=== Assigned task ===
The copy you produce must hold every record exactly, and none of the images.

(Stored entries)
::::
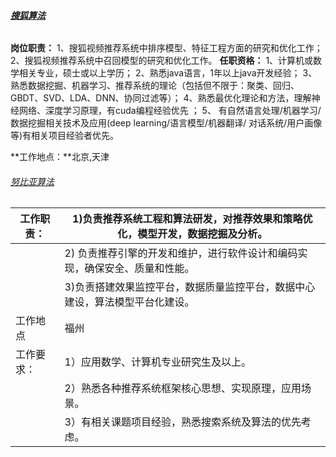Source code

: ###### **[搜狐算法](http://cts.dajie.com/cts/wish/applyPage?jobId=9004100100000006870&isCanTalent=&defaultOrg=)**

**岗位职责：**
1、搜狐视频推荐系统中排序模型、特征工程方面的研究和优化工作；
2、搜狐视频推荐系统中召回模型的研究和优化工作。
**任职资格：**
1、计算机或数学相关专业，硕士或以上学历； 
2、熟悉java语言，1年以上java开发经验；
3、熟悉数据挖掘、机器学习、推荐系统的理论（包括但不限于：聚类、回归、GBDT、SVD、LDA、DNN、协同过滤等）；
4、熟悉最优化理论和方法，理解神经网络、深度学习原理，有cuda编程经验优先 ；
5、 有自然语言处理/机器学习/数据挖掘相关技术及应用(deep learning/语言模型/机器翻译/ 对话系统/用户画像等)有相关项目经验者优先。

**工作地点：**北京,天津

###### [努比亚算法](http://hr.nubia.com/index/jobDetail?id=78)

| 工作职责： | 1)负责推荐系统工程和算法研发，对推荐效果和策略优化，模型开发，数据挖掘及分析。 |
| ----- | ---------------------------------------- |
|       | 2) 负责推荐引擎的开发和维护，进行软件设计和编码实现，确保安全、质量和性能。  |
|       | 3)负责搭建效果监控平台，数据质量监控平台，数据中心建设，算法模型平台化建设。  |
| 工作地点  | 福州                                       |
| 工作要求： | 1）应用数学、计算机专业研究生及以上。                      |
|       | 2）熟悉各种推荐系统框架核心思想、实现原理，应用场景。              |
|       | 3）有相关课题项目经验，熟悉搜索系统及算法的优先考虑。              |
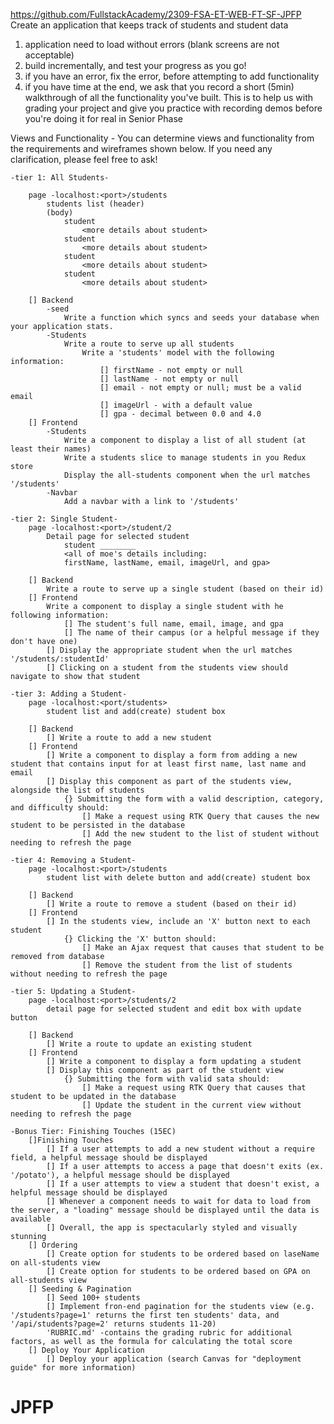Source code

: https://github.com/FullstackAcademy/2309-FSA-ET-WEB-FT-SF-JPFP
Create an application that keeps track of students and student data

1. application need to load without errors (blank screens are not acceptable)
2. build incrementally, and test your progress as you go!
3. if you have an error, fix the error, before attempting to add functionality
4. if you have time at the end, we ask that you record a short (5min) walkthrough of all the functionality you've built. This is to help us with grading your project and give you practice with recording demos before you're doing it for real in Senior Phase

Views and Functionality
    - You can determine views and functionality from the requirements and wireframes shown below. If you need any clarification, please feel free to ask!

    -tier 1: All Students-

        page -localhost:<port>/students
            students list (header)
            (body)
                student 
                    <more details about student>
                student 
                    <more details about student>
                student 
                    <more details about student>
                student 
                    <more details about student>

        [] Backend 
            -seed
                Write a function which syncs and seeds your database when your application stats.
            -Students
                Write a route to serve up all students
                    Write a 'students' model with the following information:
                        [] firstName - not empty or null
                        [] lastName - not empty or null
                        [] email - not empty or null; must be a valid email
                        [] imageUrl - with a default value
                        [] gpa - decimal between 0.0 and 4.0
        [] Frontend
            -Students
                Write a component to display a list of all student (at least their names)
                Write a students slice to manage students in you Redux store
                Display the all-students component when the url matches '/students'
            -Navbar
                Add a navbar with a link to '/students'

    -tier 2: Single Student-
        page -localhost:<port>/student/2
            Detail page for selected student
                student ________
                <all of moe's details including:
                firstName, lastName, email, imageUrl, and gpa>
        
        [] Backend
            Write a route to serve up a single student (based on their id)
        [] Frontend
            Write a component to display a single student with he following information:
                [] The student's full name, email, image, and gpa
                [] The name of their campus (or a helpful message if they don't have one)
            [] Display the appropriate student when the url matches '/students/:studentId'
            [] Clicking on a student from the students view should navigate to show that student
        
    -tier 3: Adding a Student-
        page -localhost:<port/students>
            student list and add(create) student box 
        
        [] Backend
            [] Write a route to add a new student
        [] Frontend
            [] Write a component to display a form from adding a new student that contains input for at least first name, last name and email
            [] Display this component as part of the students view, alongside the list of students
                {} Submitting the form with a valid description, category, and difficulty should:
                    [] Make a request using RTK Query that causes the new student to be persisted in the database
                    [] Add the new student to the list of student without needing to refresh the page

    -tier 4: Removing a Student-
        page -localhost:<port>/students
            student list with delete button and add(create) student box

        [] Backend
            [] Write a route to remove a student (based on their id)
        [] Frontend
            [] In the students view, include an 'X' button next to each student
                {} Clicking the 'X' button should:
                    [] Make an Ajax request that causes that student to be removed from database
                    [] Remove the student from the list of students without needing to refresh the page

    -tier 5: Updating a Student-
        page -localhost:<port>/students/2
            detail page for selected student and edit box with update button
        
        [] Backend
            [] Write a route to update an existing student
        [] Frontend
            [] Write a component to display a form updating a student
            [] Display this component as part of the student view
                {} Submitting the form with valid sata should:
                    [] Make a request using RTK Query that causes that student to be updated in the database
                    [] Update the student in the current view without needing to refresh the page

    -Bonus Tier: Finishing Touches (15EC)
        []Finishing Touches
            [] If a user attempts to add a new student without a require field, a helpful message should be displayed
            [] If a user attempts to access a page that doesn't exits (ex. '/potato'), a helpful message should be displayed
            [] If a user attempts to view a student that doesn't exist, a helpful message should be displayed
            [] Whenever a component needs to wait for data to load from the server, a "loading" message should be displayed until the data is available
            [] Overall, the app is spectacularly styled and visually stunning
        [] Ordering
            [] Create option for students to be ordered based on laseName on all-students view
            [] Create option for students to be ordered based on GPA on all-students view
        [] Seeding & Pagination
            [] Seed 100+ students
            [] Implement fron-end pagination for the students view (e.g. '/students?page=1' returns the first ten students' data, and '/api/students?page=2' returns students 11-20)
            'RUBRIC.md' -contains the grading rubric for additional factors, as well as the formula for calculating the total score
        [] Deploy Your Application
            [] Deploy your application (search Canvas for "deployment guide" for more information)
            


        





# JPFP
::::
=== Solution to this exercise ===
Source code

: ###### **[搜狐算法](http://cts.dajie.com/cts/wish/applyPage?jobId=9004100100000006870&isCanTalent=&defaultOrg=)**

**岗位职责：**
1、搜狐视频推荐系统中排序模型、特征工程方面的研究和优化工作；
2、搜狐视频推荐系统中召回模型的研究和优化工作。
**任职资格：**
1、计算机或数学相关专业，硕士或以上学历； 
2、熟悉java语言，1年以上java开发经验；
3、熟悉数据挖掘、机器学习、推荐系统的理论（包括但不限于：聚类、回归、GBDT、SVD、LDA、DNN、协同过滤等）；
4、熟悉最优化理论和方法，理解神经网络、深度学习原理，有cuda编程经验优先 ；
5、 有自然语言处理/机器学习/数据挖掘相关技术及应用(deep learning/语言模型/机器翻译/ 对话系统/用户画像等)有相关项目经验者优先。

**工作地点：**北京,天津

###### [努比亚算法](http://hr.nubia.com/index/jobDetail?id=78)

| 工作职责： | 1)负责推荐系统工程和算法研发，对推荐效果和策略优化，模型开发，数据挖掘及分析。 |
| ----- | ---------------------------------------- |
|       | 2) 负责推荐引擎的开发和维护，进行软件设计和编码实现，确保安全、质量和性能。  |
|       | 3)负责搭建效果监控平台，数据质量监控平台，数据中心建设，算法模型平台化建设。  |
| 工作地点  | 福州                                       |
| 工作要求： | 1）应用数学、计算机专业研究生及以上。                      |
|       | 2）熟悉各种推荐系统框架核心思想、实现原理，应用场景。              |
|       | 3）有相关课题项目经验，熟悉搜索系统及算法的优先考虑。              |
Source code

: https://github.com/FullstackAcademy/2309-FSA-ET-WEB-FT-SF-JPFP
Create an application that keeps track of students and student data

1. application need to load without errors (blank screens are not acceptable)
2. build incrementally, and test your progress as you go!
3. if you have an error, fix the error, before attempting to add functionality
4. if you have time at the end, we ask that you record a short (5min) walkthrough of all the functionality you've built. This is to help us with grading your project and give you practice with recording demos before you're doing it for real in Senior Phase

Views and Functionality
    - You can determine views and functionality from the requirements and wireframes shown below. If you need any clarification, please feel free to ask!

    -tier 1: All Students-

        page -localhost:<port>/students
            students list (header)
            (body)
                student 
                    <more details about student>
                student 
                    <more details about student>
                student 
                    <more details about student>
                student 
                    <more details about student>

        [] Backend 
            -seed
                Write a function which syncs and seeds your database when your application stats.
            -Students
                Write a route to serve up all students
                    Write a 'students' model with the following information:
                        [] firstName - not empty or null
                        [] lastName - not empty or null
                        [] email - not empty or null; must be a valid email
                        [] imageUrl - with a default value
                        [] gpa - decimal between 0.0 and 4.0
        [] Frontend
            -Students
                Write a component to display a list of all student (at least their names)
                Write a students slice to manage students in you Redux store
                Display the all-students component when the url matches '/students'
            -Navbar
                Add a navbar with a link to '/students'

    -tier 2: Single Student-
        page -localhost:<port>/student/2
            Detail page for selected student
                student ________
                <all of moe's details including:
                firstName, lastName, email, imageUrl, and gpa>
        
        [] Backend
            Write a route to serve up a single student (based on their id)
        [] Frontend
            Write a component to display a single student with he following information:
                [] The student's full name, email, image, and gpa
                [] The name of their campus (or a helpful message if they don't have one)
            [] Display the appropriate student when the url matches '/students/:studentId'
            [] Clicking on a student from the students view should navigate to show that student
        
    -tier 3: Adding a Student-
        page -localhost:<port/students>
            student list and add(create) student box 
        
        [] Backend
            [] Write a route to add a new student
        [] Frontend
            [] Write a component to display a form from adding a new student that contains input for at least first name, last name and email
            [] Display this component as part of the students view, alongside the list of students
                {} Submitting the form with a valid description, category, and difficulty should:
                    [] Make a request using RTK Query that causes the new student to be persisted in the database
                    [] Add the new student to the list of student without needing to refresh the page

    -tier 4: Removing a Student-
        page -localhost:<port>/students
            student list with delete button and add(create) student box

        [] Backend
            [] Write a route to remove a student (based on their id)
        [] Frontend
            [] In the students view, include an 'X' button next to each student
                {} Clicking the 'X' button should:
                    [] Make an Ajax request that causes that student to be removed from database
                    [] Remove the student from the list of students without needing to refresh the page

    -tier 5: Updating a Student-
        page -localhost:<port>/students/2
            detail page for selected student and edit box with update button
        
        [] Backend
            [] Write a route to update an existing student
        [] Frontend
            [] Write a component to display a form updating a student
            [] Display this component as part of the student view
                {} Submitting the form with valid sata should:
                    [] Make a request using RTK Query that causes that student to be updated in the database
                    [] Update the student in the current view without needing to refresh the page

    -Bonus Tier: Finishing Touches (15EC)
        []Finishing Touches
            [] If a user attempts to add a new student without a require field, a helpful message should be displayed
            [] If a user attempts to access a page that doesn't exits (ex. '/potato'), a helpful message should be displayed
            [] If a user attempts to view a student that doesn't exist, a helpful message should be displayed
            [] Whenever a component needs to wait for data to load from the server, a "loading" message should be displayed until the data is available
            [] Overall, the app is spectacularly styled and visually stunning
        [] Ordering
            [] Create option for students to be ordered based on laseName on all-students view
            [] Create option for students to be ordered based on GPA on all-students view
        [] Seeding & Pagination
            [] Seed 100+ students
            [] Implement fron-end pagination for the students view (e.g. '/students?page=1' returns the first ten students' data, and '/api/students?page=2' returns students 11-20)
            'RUBRIC.md' -contains the grading rubric for additional factors, as well as the formula for calculating the total score
        [] Deploy Your Application
            [] Deploy your application (search Canvas for "deployment guide" for more information)
            


        





# JPFP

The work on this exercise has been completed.